*** TASK INPUTS ***

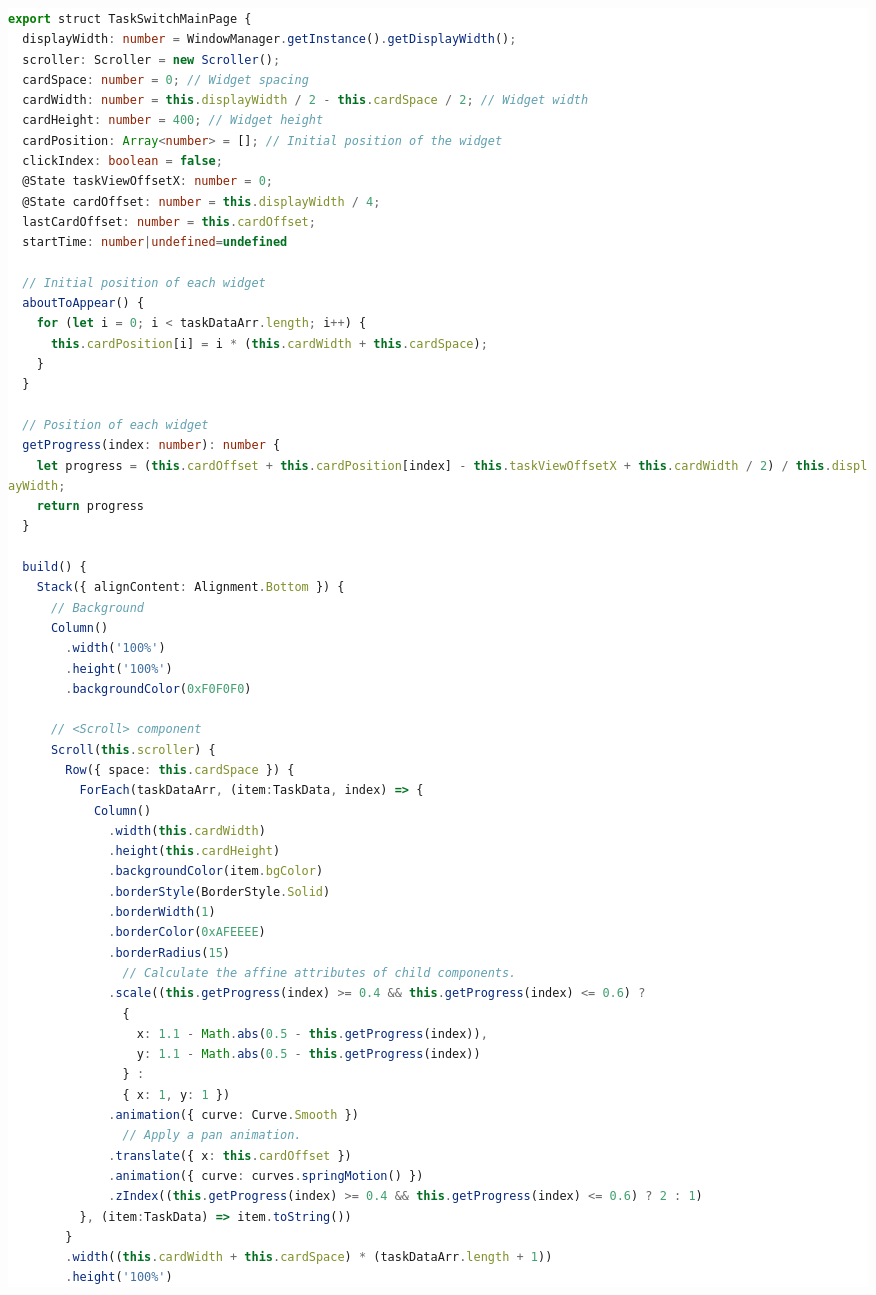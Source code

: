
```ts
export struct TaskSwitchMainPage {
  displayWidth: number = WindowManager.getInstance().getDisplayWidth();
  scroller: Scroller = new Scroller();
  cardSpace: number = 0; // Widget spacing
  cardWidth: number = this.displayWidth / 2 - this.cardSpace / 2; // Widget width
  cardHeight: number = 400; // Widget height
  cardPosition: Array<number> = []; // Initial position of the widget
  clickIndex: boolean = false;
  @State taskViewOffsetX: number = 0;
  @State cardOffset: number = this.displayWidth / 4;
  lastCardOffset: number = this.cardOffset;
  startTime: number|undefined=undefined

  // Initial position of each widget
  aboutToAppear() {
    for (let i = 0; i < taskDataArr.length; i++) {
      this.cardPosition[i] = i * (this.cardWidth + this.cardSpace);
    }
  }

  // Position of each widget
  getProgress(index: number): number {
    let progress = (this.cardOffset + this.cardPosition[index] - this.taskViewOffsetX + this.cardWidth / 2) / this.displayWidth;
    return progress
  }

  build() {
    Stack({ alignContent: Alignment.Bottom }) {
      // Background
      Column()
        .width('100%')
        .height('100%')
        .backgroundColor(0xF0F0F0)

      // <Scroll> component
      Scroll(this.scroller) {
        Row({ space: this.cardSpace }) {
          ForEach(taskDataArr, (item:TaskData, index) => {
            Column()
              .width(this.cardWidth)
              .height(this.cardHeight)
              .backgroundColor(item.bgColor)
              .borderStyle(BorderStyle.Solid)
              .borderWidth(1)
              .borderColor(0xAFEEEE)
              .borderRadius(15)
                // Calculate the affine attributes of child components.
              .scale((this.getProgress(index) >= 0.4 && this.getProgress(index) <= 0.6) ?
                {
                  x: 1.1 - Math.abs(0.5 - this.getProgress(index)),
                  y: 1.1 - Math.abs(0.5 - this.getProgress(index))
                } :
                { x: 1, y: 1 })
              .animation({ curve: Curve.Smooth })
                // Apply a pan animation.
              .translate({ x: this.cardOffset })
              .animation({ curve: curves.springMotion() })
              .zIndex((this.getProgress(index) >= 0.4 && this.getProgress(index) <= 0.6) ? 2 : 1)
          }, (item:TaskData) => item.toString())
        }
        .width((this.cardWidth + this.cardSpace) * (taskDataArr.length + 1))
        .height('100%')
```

*** End of TASK INPUTS ***
*** TASK INPUTS ***

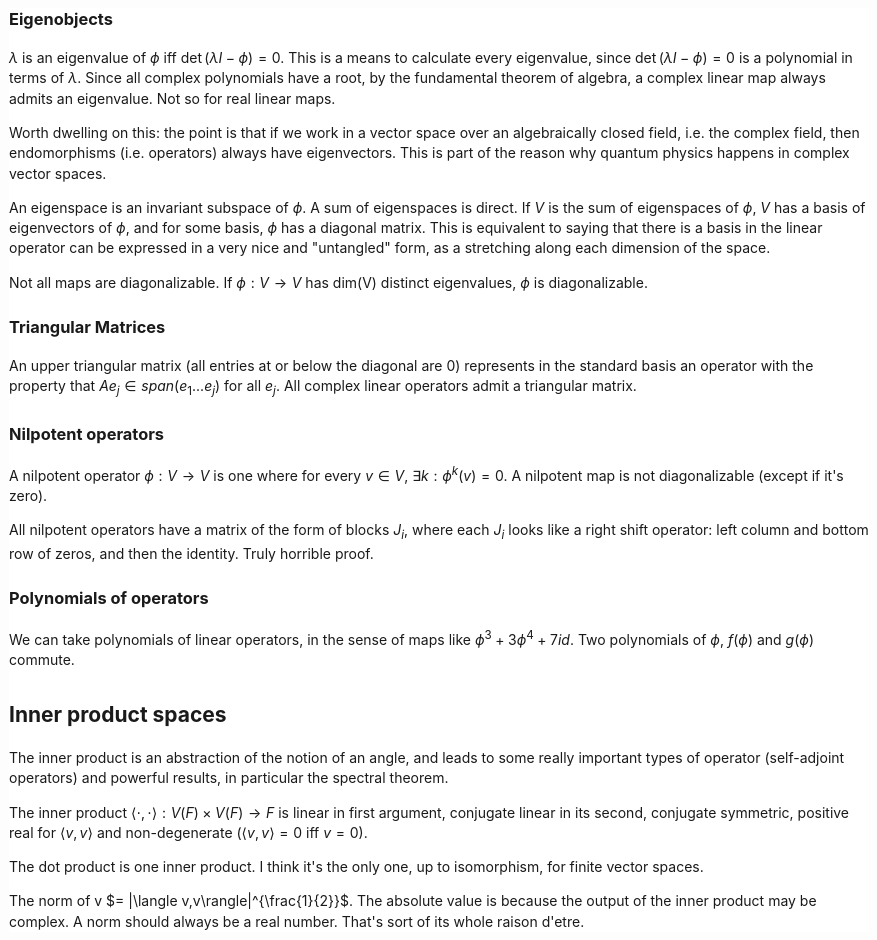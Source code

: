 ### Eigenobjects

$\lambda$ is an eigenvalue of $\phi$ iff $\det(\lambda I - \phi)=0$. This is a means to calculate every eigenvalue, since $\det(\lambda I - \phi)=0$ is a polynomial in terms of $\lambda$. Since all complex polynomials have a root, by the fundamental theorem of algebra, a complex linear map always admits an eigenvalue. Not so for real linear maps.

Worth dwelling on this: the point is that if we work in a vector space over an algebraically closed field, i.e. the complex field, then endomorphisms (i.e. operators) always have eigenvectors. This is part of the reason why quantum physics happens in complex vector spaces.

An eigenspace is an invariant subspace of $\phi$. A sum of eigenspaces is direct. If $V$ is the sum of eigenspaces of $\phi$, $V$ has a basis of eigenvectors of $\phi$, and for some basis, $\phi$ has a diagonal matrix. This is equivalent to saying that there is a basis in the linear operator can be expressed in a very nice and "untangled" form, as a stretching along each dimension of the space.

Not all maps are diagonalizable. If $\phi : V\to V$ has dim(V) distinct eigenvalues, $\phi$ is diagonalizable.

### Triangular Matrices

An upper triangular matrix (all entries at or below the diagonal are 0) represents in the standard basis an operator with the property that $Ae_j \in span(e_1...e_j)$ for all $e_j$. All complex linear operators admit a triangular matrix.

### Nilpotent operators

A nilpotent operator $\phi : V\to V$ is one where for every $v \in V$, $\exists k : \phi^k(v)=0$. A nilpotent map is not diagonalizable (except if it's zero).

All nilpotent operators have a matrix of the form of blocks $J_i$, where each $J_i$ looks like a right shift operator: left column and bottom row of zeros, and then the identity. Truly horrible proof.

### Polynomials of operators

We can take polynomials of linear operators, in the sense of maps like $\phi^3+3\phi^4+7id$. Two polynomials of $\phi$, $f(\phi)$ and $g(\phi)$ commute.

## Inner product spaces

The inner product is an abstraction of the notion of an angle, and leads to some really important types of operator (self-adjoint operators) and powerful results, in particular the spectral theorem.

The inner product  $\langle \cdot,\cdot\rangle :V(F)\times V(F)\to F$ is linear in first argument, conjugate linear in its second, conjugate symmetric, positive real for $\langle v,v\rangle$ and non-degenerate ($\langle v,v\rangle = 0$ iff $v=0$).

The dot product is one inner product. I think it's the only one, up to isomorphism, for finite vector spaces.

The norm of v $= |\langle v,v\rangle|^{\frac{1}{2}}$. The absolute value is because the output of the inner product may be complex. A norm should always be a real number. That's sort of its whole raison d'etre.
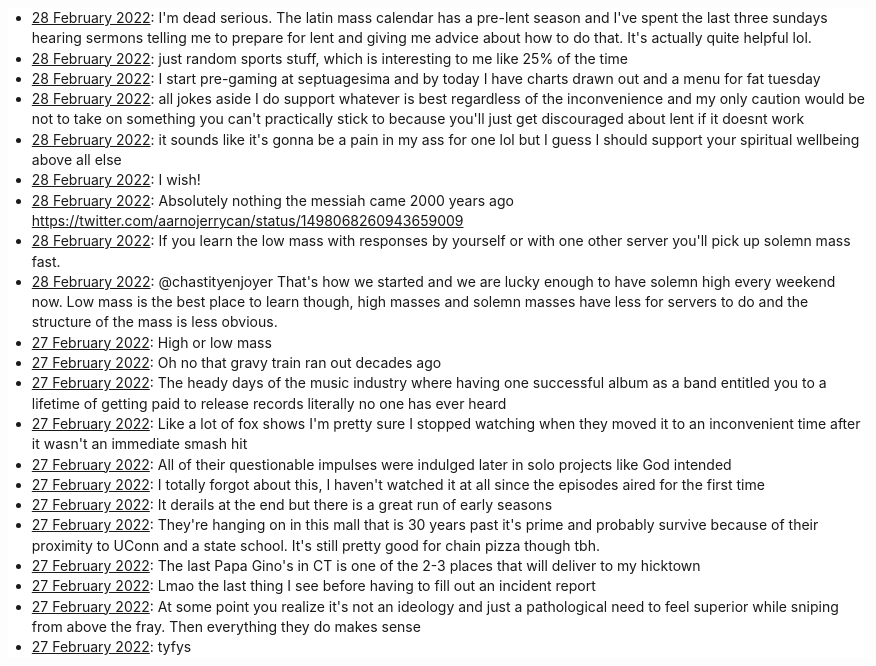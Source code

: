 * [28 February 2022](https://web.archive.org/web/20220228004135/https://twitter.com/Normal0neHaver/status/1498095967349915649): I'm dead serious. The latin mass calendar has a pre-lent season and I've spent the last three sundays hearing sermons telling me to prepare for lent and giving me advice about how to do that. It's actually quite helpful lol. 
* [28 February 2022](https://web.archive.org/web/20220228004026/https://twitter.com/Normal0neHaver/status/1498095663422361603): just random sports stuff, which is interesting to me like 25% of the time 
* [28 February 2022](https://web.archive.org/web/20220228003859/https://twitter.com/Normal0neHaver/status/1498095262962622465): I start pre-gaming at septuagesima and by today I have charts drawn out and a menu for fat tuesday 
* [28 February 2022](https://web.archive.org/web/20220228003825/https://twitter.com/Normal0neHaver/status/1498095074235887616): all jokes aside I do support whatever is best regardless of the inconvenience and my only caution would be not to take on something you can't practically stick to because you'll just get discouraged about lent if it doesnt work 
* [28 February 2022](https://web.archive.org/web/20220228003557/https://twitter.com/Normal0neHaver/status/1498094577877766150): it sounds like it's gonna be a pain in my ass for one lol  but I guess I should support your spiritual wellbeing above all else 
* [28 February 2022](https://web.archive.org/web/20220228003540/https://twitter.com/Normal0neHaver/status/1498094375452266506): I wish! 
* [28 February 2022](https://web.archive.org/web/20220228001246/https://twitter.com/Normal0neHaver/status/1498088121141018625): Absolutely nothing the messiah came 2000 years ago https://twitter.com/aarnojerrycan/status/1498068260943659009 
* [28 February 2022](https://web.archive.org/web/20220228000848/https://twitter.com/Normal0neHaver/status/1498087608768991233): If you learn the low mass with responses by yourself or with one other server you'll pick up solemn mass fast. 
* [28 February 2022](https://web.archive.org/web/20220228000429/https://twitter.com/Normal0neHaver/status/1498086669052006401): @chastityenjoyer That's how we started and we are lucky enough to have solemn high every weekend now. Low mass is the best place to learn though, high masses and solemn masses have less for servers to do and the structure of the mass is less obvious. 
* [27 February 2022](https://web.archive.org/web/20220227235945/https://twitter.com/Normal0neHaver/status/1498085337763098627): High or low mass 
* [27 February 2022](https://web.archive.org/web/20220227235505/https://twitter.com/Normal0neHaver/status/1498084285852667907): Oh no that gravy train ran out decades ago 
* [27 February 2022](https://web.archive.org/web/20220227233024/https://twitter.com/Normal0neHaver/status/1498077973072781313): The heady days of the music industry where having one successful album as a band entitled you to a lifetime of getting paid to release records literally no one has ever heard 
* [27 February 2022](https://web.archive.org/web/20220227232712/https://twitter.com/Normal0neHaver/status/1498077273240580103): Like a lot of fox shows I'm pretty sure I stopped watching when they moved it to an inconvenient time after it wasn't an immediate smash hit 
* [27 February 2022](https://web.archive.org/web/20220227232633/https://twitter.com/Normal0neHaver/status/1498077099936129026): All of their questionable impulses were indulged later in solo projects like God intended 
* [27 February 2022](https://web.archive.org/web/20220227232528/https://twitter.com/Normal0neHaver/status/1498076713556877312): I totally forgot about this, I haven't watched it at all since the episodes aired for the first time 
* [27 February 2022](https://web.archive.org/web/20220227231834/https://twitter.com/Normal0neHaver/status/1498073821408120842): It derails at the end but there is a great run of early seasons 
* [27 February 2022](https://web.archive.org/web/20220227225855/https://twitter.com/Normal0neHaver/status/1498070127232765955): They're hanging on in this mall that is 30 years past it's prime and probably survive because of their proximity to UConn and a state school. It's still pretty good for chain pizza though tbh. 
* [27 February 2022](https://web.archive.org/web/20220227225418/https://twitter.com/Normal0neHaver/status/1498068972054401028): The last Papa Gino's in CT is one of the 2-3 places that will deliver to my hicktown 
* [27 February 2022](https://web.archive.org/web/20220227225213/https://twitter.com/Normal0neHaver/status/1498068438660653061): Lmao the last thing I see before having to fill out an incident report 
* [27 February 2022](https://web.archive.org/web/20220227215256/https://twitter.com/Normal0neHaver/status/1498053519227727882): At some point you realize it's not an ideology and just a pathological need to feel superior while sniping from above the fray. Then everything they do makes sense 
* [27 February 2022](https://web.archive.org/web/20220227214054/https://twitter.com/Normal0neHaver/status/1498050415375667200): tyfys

*** End of TASK INPUTS ***

## WORK TO COMPLETE
Going back over the entries above, copy word for word every line from the one that has "for fat tuesday" on through the one that has "Absolutely nothing the".

## RESPONSE TO THE TASK
* [28 February 2022](https://web.archive.org/web/20220228003859/https://twitter.com/Normal0neHaver/status/1498095262962622465): I start pre-gaming at septuagesima and by today I have charts drawn out and a menu for fat tuesday 
* [28 February 2022](https://web.archive.org/web/20220228003825/https://twitter.com/Normal0neHaver/status/1498095074235887616): all jokes aside I do support whatever is best regardless of the inconvenience and my only caution would be not to take on something you can't practically stick to because you'll just get discouraged about lent if it doesnt work 
* [28 February 2022](https://web.archive.org/web/20220228003557/https://twitter.com/Normal0neHaver/status/1498094577877766150): it sounds like it's gonna be a pain in my ass for one lol  but I guess I should support your spiritual wellbeing above all else 
* [28 February 2022](https://web.archive.org/web/20220228003540/https://twitter.com/Normal0neHaver/status/1498094375452266506): I wish! 
* [28 February 2022](https://web.archive.org/web/20220228001246/https://twitter.com/Normal0neHaver/status/1498088121141018625): Absolutely nothing the messiah came 2000 years ago https://twitter.com/aarnojerrycan/status/1498068260943659009 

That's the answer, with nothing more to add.